Problem requirements
Search the records for the word "seconds" and copy each line in which it appears.

Stored items
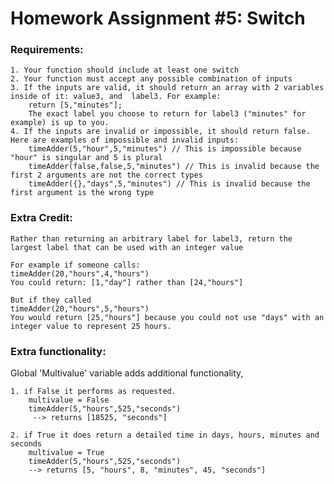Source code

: # Homework Assignment #5: Switch

### Requirements:
    1. Your function should include at least one switch
    2. Your function must accept any possible combination of inputs 
    3. If the inputs are valid, it should return an array with 2 variables inside of it: value3, and  label3. For example:
        return [5,"minutes"]; 
        The exact label you choose to return for label3 ("minutes" for example) is up to you.
    4. If the inputs are invalid or impossible, it should return false. Here are examples of impossible and invalid inputs:
        timeAdder(5,"hour",5,"minutes") // This is impossible because "hour" is singular and 5 is plural
        timeAdder(false,false,5,"minutes") // This is invalid because the first 2 arguments are not the correct types
        timeAdder({},"days",5,"minutes") // This is invalid because the first argument is the wrong type

### Extra Credit:
    Rather than returning an arbitrary label for label3, return the largest label that can be used with an integer value

    For example if someone calls:
    timeAdder(20,"hours",4,"hours")
    You could return: [1,"day"] rather than [24,"hours"]

    But if they called
    timeAdder(20,"hours",5,"hours")
    You would return [25,"hours"] because you could not use "days" with an integer value to represent 25 hours.

### Extra functionality:
Global 'Multivalue' variable adds additional functionality, 
    
    1. if False it performs as requested.
        multivalue = False
        timeAdder(5,"hours",525,"seconds")
         --> returns [18525, "seconds"]

    2. if True it does return a detailed time in days, hours, minutes and seconds
        multivalue = True
        timeAdder(5,"hours",525,"seconds")
        --> returns [5, "hours", 8, "minutes", 45, "seconds"]
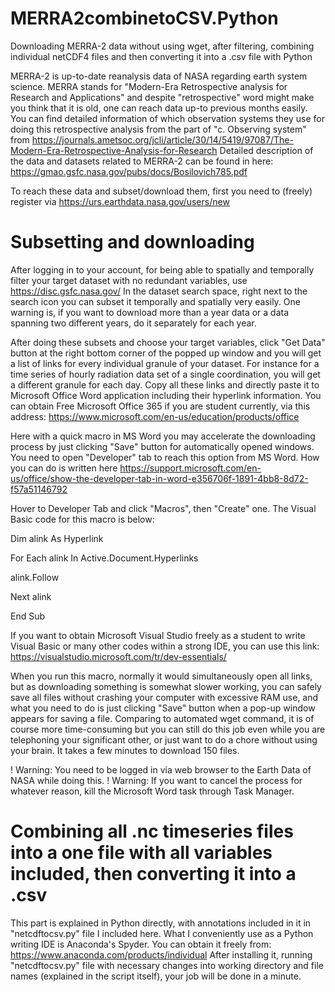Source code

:# MERRA2combinetoCSV.Python
Downloading MERRA-2 data without using wget, after filtering, combining individual netCDF4 files and then converting it into a .csv file with Python


MERRA-2 is up-to-date reanalysis data of NASA regarding earth system science. MERRA stands for "Modern-Era Retrospective analysis for Research and Applications" and despite "retrospective" word might make you think that it is old, one can reach data up-to previous months easily.
You can find detailed information of which observation systems they use for doing this retrospective analysis from the part of "c. Observing system" from https://journals.ametsoc.org/jcli/article/30/14/5419/97087/The-Modern-Era-Retrospective-Analysis-for-Research
Detailed description of the data and datasets related to MERRA-2 can be found in here: https://gmao.gsfc.nasa.gov/pubs/docs/Bosilovich785.pdf

To reach these data and subset/download them, first you need to (freely) register via https://urs.earthdata.nasa.gov/users/new

# Subsetting and downloading

After logging in to your account, for being able to spatially and temporally filter your target dataset with no redundant variables, use https://disc.gsfc.nasa.gov/
In the dataset search space, right next to the search icon you can subset it temporally and spatially very easily. One warning is, if you want to download more than a year data or a data spanning two different years, do it separately for each year. 

After doing these subsets and choose your target variables, click "Get Data" button at the right bottom corner of the popped up window and you will get a list of links for every individual granule of your dataset. For instance for a time series of hourly radiation data set of a single coordination, you will get a different granule for each day. Copy all these links and directly paste it to Microsoft Office Word application including their hyperlink information. You can obtain Free Microsoft Office 365 if you are student currently, via this address: https://www.microsoft.com/en-us/education/products/office

Here with a quick macro in MS Word you may accelerate the downloading process by just clicking "Save" button for automatically opened windows. You need to open "Developer" tab to reach this option from MS Word. How you can do is written here https://support.microsoft.com/en-us/office/show-the-developer-tab-in-word-e356706f-1891-4bb8-8d72-f57a51146792

Hover to Developer Tab and click "Macros", then "Create" one.
The Visual Basic code for this macro is below: 

Dim alink As Hyperlink

For Each alink In Active.Document.Hyperlinks

  alink.Follow
  
Next alink

End Sub

If you want to obtain Microsoft Visual Studio freely as a student to write Visual Basic or many other codes within a strong IDE, you can use this link: https://visualstudio.microsoft.com/tr/dev-essentials/

When you run this macro, normally it would simultaneously open all links, but as downloading something is somewhat slower working, you can safely save all files without crashing your computer with excessive RAM use, and what you need to do is just clicking "Save" button when a pop-up window appears for saving a file. Comparing to automated wget command, it is of course more time-consuming but you can still do this job even while you are telephoning your significant other, or just want to do a chore without using your brain. It takes a few minutes to download 150 files. 

! Warning: You need to be logged in via web browser to the Earth Data of NASA while doing this.
! Warning: If you want to cancel the process for whatever reason, kill the Microsoft Word task through Task Manager.

# Combining all .nc timeseries files into a one file with all variables included, then converting it into a .csv

This part is explained in Python directly, with annotations included in it in "netcdftocsv.py" file I included here. What I conveniently use as a Python writing IDE is Anaconda's Spyder. You can obtain it freely from: https://www.anaconda.com/products/individual
After installing it, running "netcdftocsv.py" file with necessary changes into working directory and file names (explained in the script itself), your job will be done in a minute.



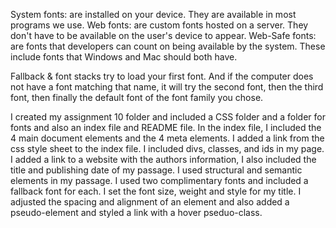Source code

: System fonts: are installed on your device. They are available in most programs we use.
Web fonts: are custom fonts hosted on a server. They don't have to be available on the user's device to appear.
Web-Safe fonts: are fonts that developers can count on being available by the system. These include fonts that Windows and Mac should both have.

Fallback & font stacks try to load your first font. And if the computer does not have a font matching that name, it will try the second font, then the third font, then finally the default font of the font family you chose.

I created my assignment 10 folder and included a CSS folder and a folder for fonts and also an index file and README file. In the index file, I included the 4 main document elements and the 4 meta elements. I added a link from the css style sheet to the index file. I included divs, classes, and ids in my page. I added a link to a website with the authors information, I also included the title and publishing date of my passage. I used structural and semantic elements in my passage. I used two complimentary fonts and included a fallback font for each. I set the font size, weight and style for my title. I adjusted the spacing and alignment of an element and also added a pseudo-element and styled a link with a hover pseduo-class.
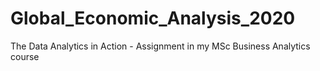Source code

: # Global_Economic_Analysis_2020
The Data Analytics in Action - Assignment in my MSc Business Analytics course
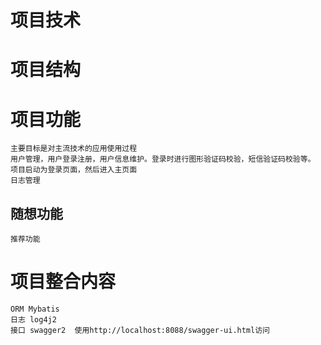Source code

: # 项目技术




# 项目结构




# 项目功能
    主要目标是对主流技术的应用使用过程
    用户管理，用户登录注册，用户信息维护。登录时进行图形验证码校验，短信验证码校验等。
    项目启动为登录页面，然后进入主页面
    日志管理
## 随想功能
    推荐功能
    

# 项目整合内容
    ORM Mybatis 
    日志 log4j2
    接口 swagger2  使用http://localhost:8088/swagger-ui.html访问
    







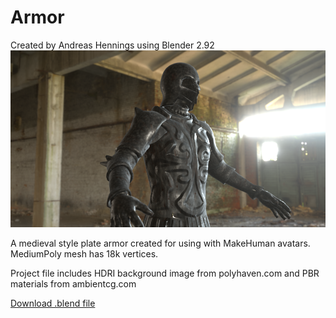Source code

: # Armor
Created by Andreas Hennings using Blender 2.92
![image](/Armor3.png)

A medieval style plate armor created for using with MakeHuman avatars.
MediumPoly mesh has 18k vertices.

Project file includes HDRI background image from polyhaven.com and PBR materials from ambientcg.com

[Download .blend file](https://drive.google.com/file/d/1HiuGVK_CzLqo56E3zSa2wpvwK7XUaokr/view?usp=sharing)
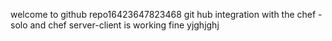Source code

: welcome to github
repo16423647823468
git hub integration with the chef -solo and chef server-client is working fine
yjghjghj
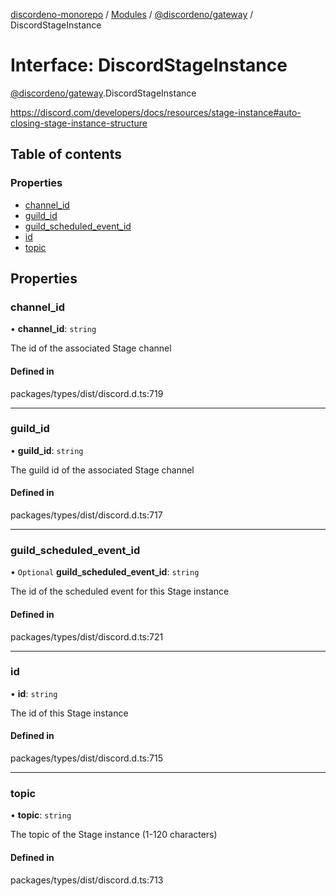 [discordeno-monorepo](../README.md) / [Modules](../modules.md) / [@discordeno/gateway](../modules/discordeno_gateway.md) / DiscordStageInstance

# Interface: DiscordStageInstance

[@discordeno/gateway](../modules/discordeno_gateway.md).DiscordStageInstance

https://discord.com/developers/docs/resources/stage-instance#auto-closing-stage-instance-structure

## Table of contents

### Properties

- [channel_id](discordeno_gateway.DiscordStageInstance.md#channel_id)
- [guild_id](discordeno_gateway.DiscordStageInstance.md#guild_id)
- [guild_scheduled_event_id](discordeno_gateway.DiscordStageInstance.md#guild_scheduled_event_id)
- [id](discordeno_gateway.DiscordStageInstance.md#id)
- [topic](discordeno_gateway.DiscordStageInstance.md#topic)

## Properties

### channel_id

• **channel_id**: `string`

The id of the associated Stage channel

#### Defined in

packages/types/dist/discord.d.ts:719

---

### guild_id

• **guild_id**: `string`

The guild id of the associated Stage channel

#### Defined in

packages/types/dist/discord.d.ts:717

---

### guild_scheduled_event_id

• `Optional` **guild_scheduled_event_id**: `string`

The id of the scheduled event for this Stage instance

#### Defined in

packages/types/dist/discord.d.ts:721

---

### id

• **id**: `string`

The id of this Stage instance

#### Defined in

packages/types/dist/discord.d.ts:715

---

### topic

• **topic**: `string`

The topic of the Stage instance (1-120 characters)

#### Defined in

packages/types/dist/discord.d.ts:713
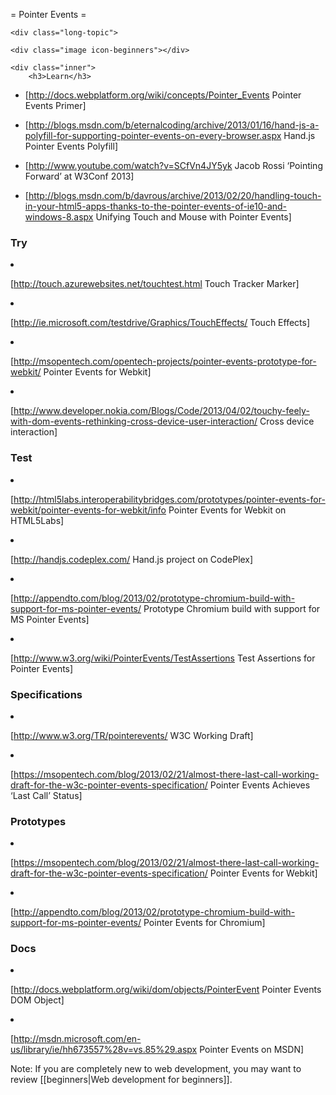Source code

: = Pointer Events =

<div class="topic-container">

    <div class="long-topic">

	<div class="image icon-beginners"></div>

	<div class="inner">
	    <h3>Learn</h3>
* [http://docs.webplatform.org/wiki/concepts/Pointer_Events Pointer Events Primer]
* [http://blogs.msdn.com/b/eternalcoding/archive/2013/01/16/hand-js-a-polyfill-for-supporting-pointer-events-on-every-browser.aspx Hand.js Pointer Events Polyfill]
* [http://www.youtube.com/watch?v=SCfVn4JY5yk Jacob Rossi ‘Pointing Forward’ at W3Conf 2013]
* [http://blogs.msdn.com/b/davrous/archive/2013/02/20/handling-touch-in-your-html5-apps-thanks-to-the-pointer-events-of-ie10-and-windows-8.aspx Unifying Touch and Mouse with Pointer Events]
	</div>
    </div>

    <div class="long-topic">

	<div class="image icon-css"></div>
	<div class="inner">
	    <h3>Try</h3>
* [http://touch.azurewebsites.net/touchtest.html Touch Tracker Marker]
* [http://ie.microsoft.com/testdrive/Graphics/TouchEffects/ Touch Effects]
* [http://msopentech.com/opentech-projects/pointer-events-prototype-for-webkit/ Pointer Events for Webkit]
* [http://www.developer.nokia.com/Blogs/Code/2013/04/02/touchy-feely-with-dom-events-rethinking-cross-device-user-interaction/ Cross device interaction]
	</div>
    </div>

    <div class="long-topic">

	<div class="image icon-api"></div>
	<div class="inner">
	    <h3>Test</h3>
* [http://html5labs.interoperabilitybridges.com/prototypes/pointer-events-for-webkit/pointer-events-for-webkit/info Pointer Events for Webkit on HTML5Labs]
* [http://handjs.codeplex.com/ Hand.js project on CodePlex]
* [http://appendto.com/blog/2013/02/prototype-chromium-build-with-support-for-ms-pointer-events/ Prototype Chromium build with support for MS Pointer Events]
* [http://www.w3.org/wiki/PointerEvents/TestAssertions Test Assertions for Pointer Events]
	</div>
    </div>


    <div class="long-topic">
	<div class="image icon-svg"></div>
	<div class="inner">
	    <h3>Specifications</h3>
* [http://www.w3.org/TR/pointerevents/ W3C Working Draft]
* [https://msopentech.com/blog/2013/02/21/almost-there-last-call-working-draft-for-the-w3c-pointer-events-specification/ Pointer Events Achieves ‘Last Call’ Status]
	</div>
    </div>



    <div class="long-topic">
	<div class="image icon-dom"></div>
	<div class="inner">
	    <h3>Prototypes</h3>
* [https://msopentech.com/blog/2013/02/21/almost-there-last-call-working-draft-for-the-w3c-pointer-events-specification/ Pointer Events for Webkit]
* [http://appendto.com/blog/2013/02/prototype-chromium-build-with-support-for-ms-pointer-events/ Pointer Events for Chromium]
	</div>
    </div>



    <div class="long-topic">
	<div class="image icon-concept"></div>
	<div class="inner">
	    <h3>Docs</h3>
* [http://docs.webplatform.org/wiki/dom/objects/PointerEvent Pointer Events DOM Object]
* [http://msdn.microsoft.com/en-us/library/ie/hh673557%28v=vs.85%29.aspx Pointer Events on MSDN]

	</div>
    </div>


</div>
<div class="clearfixboth"></div>


Note: If you are completely new to web development, you may want to review [[beginners|Web development for beginners]].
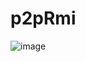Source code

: # p2pRmi

![image](https://github.com/hieuad33/p2pRmi/assets/39626889/1824ae1f-8f5a-46c6-ae9b-cb07e3aae255)
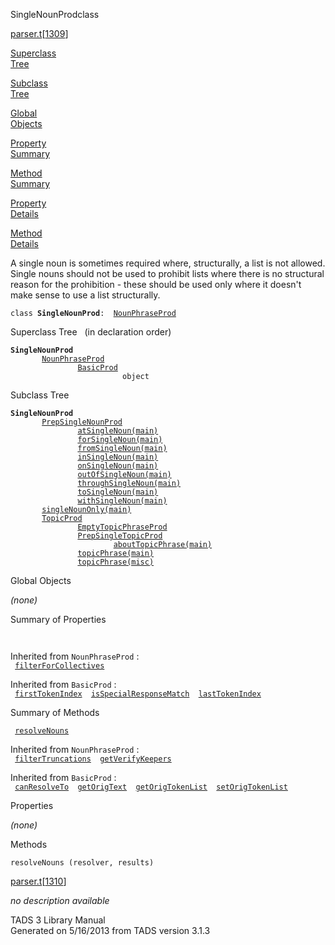 <span class="title">SingleNounProd</span><span class="type">class</span>

[parser.t](../file/parser.t.html)\[[1309](../source/parser.t.html#1309)\]

[Superclass  
Tree](#_SuperClassTree_)

[Subclass  
Tree](#_SubClassTree_)

[Global  
Objects](#_ObjectSummary_)

[Property  
Summary](#_PropSummary_)

[Method  
Summary](#_MethodSummary_)

[Property  
Details](#_Properties_)

[Method  
Details](#_Methods_)

<div class="fdesc">

A single noun is sometimes required where, structurally, a list is not
allowed. Single nouns should not be used to prohibit lists where there
is no structural reason for the prohibition - these should be used only
where it doesn't make sense to use a list structurally.

`class `**`SingleNounProd`**` :   `[`NounPhraseProd`](../object/NounPhraseProd.html)

</div>

<span id="_SuperClassTree_"></span>

<div class="mjhd">

<span class="hdln">Superclass Tree</span>   (in declaration order)

</div>

**`SingleNounProd`**  
`         `[`NounPhraseProd`](../object/NounPhraseProd.html)  
`                 `[`BasicProd`](../object/BasicProd.html)  
`                         object`  
<span id="_SubClassTree_"></span>

<div class="mjhd">

<span class="hdln">Subclass Tree</span>  

</div>

**`SingleNounProd`**  
`         `[`PrepSingleNounProd`](../object/PrepSingleNounProd.html)  
`                 `[`atSingleNoun(main)`](../object/atSingleNoun(main).html)  
`                 `[`forSingleNoun(main)`](../object/forSingleNoun(main).html)  
`                 `[`fromSingleNoun(main)`](../object/fromSingleNoun(main).html)  
`                 `[`inSingleNoun(main)`](../object/inSingleNoun(main).html)  
`                 `[`onSingleNoun(main)`](../object/onSingleNoun(main).html)  
`                 `[`outOfSingleNoun(main)`](../object/outOfSingleNoun(main).html)  
`                 `[`throughSingleNoun(main)`](../object/throughSingleNoun(main).html)  
`                 `[`toSingleNoun(main)`](../object/toSingleNoun(main).html)  
`                 `[`withSingleNoun(main)`](../object/withSingleNoun(main).html)  
`         `[`singleNounOnly(main)`](../object/singleNounOnly(main).html)  
`         `[`TopicProd`](../object/TopicProd.html)  
`                 `[`EmptyTopicPhraseProd`](../object/EmptyTopicPhraseProd.html)  
`                 `[`PrepSingleTopicProd`](../object/PrepSingleTopicProd.html)  
`                         `[`aboutTopicPhrase(main)`](../object/aboutTopicPhrase(main).html)  
`                 `[`topicPhrase(main)`](../object/topicPhrase(main).html)  
`                 `[`topicPhrase(misc)`](../object/topicPhrase(misc).html)  
<span id="_ObjectSummary_"></span>

<div class="mjhd">

<span class="hdln">Global Objects</span>  

</div>

*(none)* <span id="_PropSummary_"></span>

<div class="mjhd">

<span class="hdln">Summary of Properties</span>  

</div>

` `

Inherited from `NounPhraseProd` :  
` `[`filterForCollectives`](../object/NounPhraseProd.html#filterForCollectives)`  `

Inherited from `BasicProd` :  
` `[`firstTokenIndex`](../object/BasicProd.html#firstTokenIndex)`  `[`isSpecialResponseMatch`](../object/BasicProd.html#isSpecialResponseMatch)`  `[`lastTokenIndex`](../object/BasicProd.html#lastTokenIndex)`  `

<span id="_MethodSummary_"></span>

<div class="mjhd">

<span class="hdln">Summary of Methods</span>  

</div>

` `[`resolveNouns`](#resolveNouns)`  `

Inherited from `NounPhraseProd` :  
` `[`filterTruncations`](../object/NounPhraseProd.html#filterTruncations)`  `[`getVerifyKeepers`](../object/NounPhraseProd.html#getVerifyKeepers)`  `

Inherited from `BasicProd` :  
` `[`canResolveTo`](../object/BasicProd.html#canResolveTo)`  `[`getOrigText`](../object/BasicProd.html#getOrigText)`  `[`getOrigTokenList`](../object/BasicProd.html#getOrigTokenList)`  `[`setOrigTokenList`](../object/BasicProd.html#setOrigTokenList)`  `

<span id="_Properties_"></span>

<div class="mjhd">

<span class="hdln">Properties</span>  

</div>

*(none)* <span id="_Methods_"></span>

<div class="mjhd">

<span class="hdln">Methods</span>  

</div>

<span id="resolveNouns"></span>

`resolveNouns (resolver, results)`

[parser.t](../file/parser.t.html)\[[1310](../source/parser.t.html#1310)\]

<div class="desc">

*no description available*

</div>

<div class="ftr">

TADS 3 Library Manual  
Generated on 5/16/2013 from TADS version 3.1.3

</div>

Your solution
        timeAdder(5,"hours",525,"seconds")
         --> returns [18525, "seconds"]
    2. if True it does return a detailed time in days, hours, minutes and seconds
        timeAdder(5,"hours",525,"seconds")
        --> returns [5, "hours", 8, "minutes", 45, "seconds"]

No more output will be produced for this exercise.